▶ **What is needed**:
Wherever pictures occur in the entries below, leave them out and retype the rest exactly.

▶ **Data for this exercise**:
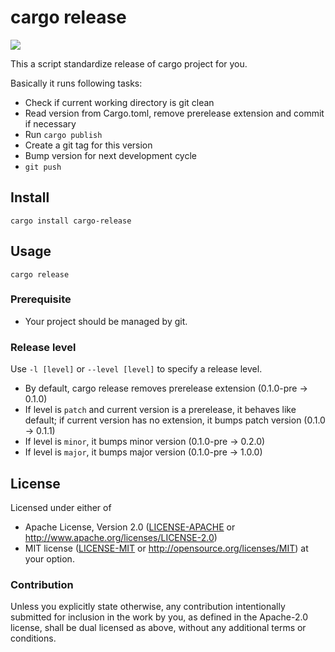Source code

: # cargo release

[![](http://meritbadge.herokuapp.com/cargo-release)](https://crates.io/crates/cargo-release)

This a script standardize release of cargo project for you.

Basically it runs following tasks:

* Check if current working directory is git clean
* Read version from Cargo.toml, remove prerelease extension and commit if necessary
* Run `cargo publish`
* Create a git tag for this version
* Bump version for next development cycle
* `git push`

## Install

`cargo install cargo-release`

## Usage

`cargo release`

### Prerequisite

* Your project should be managed by git.

### Release level

Use `-l [level]` or `--level [level]` to specify a release level.

* By default, cargo release removes prerelease extension (0.1.0-pre -> 0.1.0)
* If level is `patch` and current version is a prerelease, it behaves like default; if current version has no extension, it bumps patch version (0.1.0 -> 0.1.1)
* If level is `minor`, it bumps minor version (0.1.0-pre -> 0.2.0)
* If level is `major`, it bumps major version (0.1.0-pre -> 1.0.0)

## License

Licensed under either of

 * Apache License, Version 2.0 ([LICENSE-APACHE](LICENSE-APACHE) or http://www.apache.org/licenses/LICENSE-2.0)
 * MIT license ([LICENSE-MIT](LICENSE-MIT) or http://opensource.org/licenses/MIT)
at your option.

### Contribution

Unless you explicitly state otherwise, any contribution intentionally
submitted for inclusion in the work by you, as defined in the
Apache-2.0 license, shall be dual licensed as above, without any
additional terms or conditions.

▶ **Task result**:
Source code

: # cargo release

[![](http://meritbadge.herokuapp.com/cargo-release)](https://crates.io/crates/cargo-release)

This a script standardize release of cargo project for you.

Basically it runs following tasks:

* Check if current working directory is git clean
* Read version from Cargo.toml, remove prerelease extension and commit if necessary
* Run `cargo publish`
* Create a git tag for this version
* Bump version for next development cycle
* `git push`

## Install

`cargo install cargo-release`

## Usage

`cargo release`

### Prerequisite

* Your project should be managed by git.

### Release level

Use `-l [level]` or `--level [level]` to specify a release level.

* By default, cargo release removes prerelease extension (0.1.0-pre -> 0.1.0)
* If level is `patch` and current version is a prerelease, it behaves like default; if current version has no extension, it bumps patch version (0.1.0 -> 0.1.1)
* If level is `minor`, it bumps minor version (0.1.0-pre -> 0.2.0)
* If level is `major`, it bumps major version (0.1.0-pre -> 1.0.0)

## License

Licensed under either of

 * Apache License, Version 2.0 ([LICENSE-APACHE](LICENSE-APACHE) or http://www.apache.org/licenses/LICENSE-2.0)
 * MIT license ([LICENSE-MIT](LICENSE-MIT) or http://opensource.org/licenses/MIT)
at your option.

### Contribution

Unless you explicitly state otherwise, any contribution intentionally
submitted for inclusion in the work by you, as defined in the
Apache-2.0 license, shall be dual licensed as above, without any
additional terms or conditions.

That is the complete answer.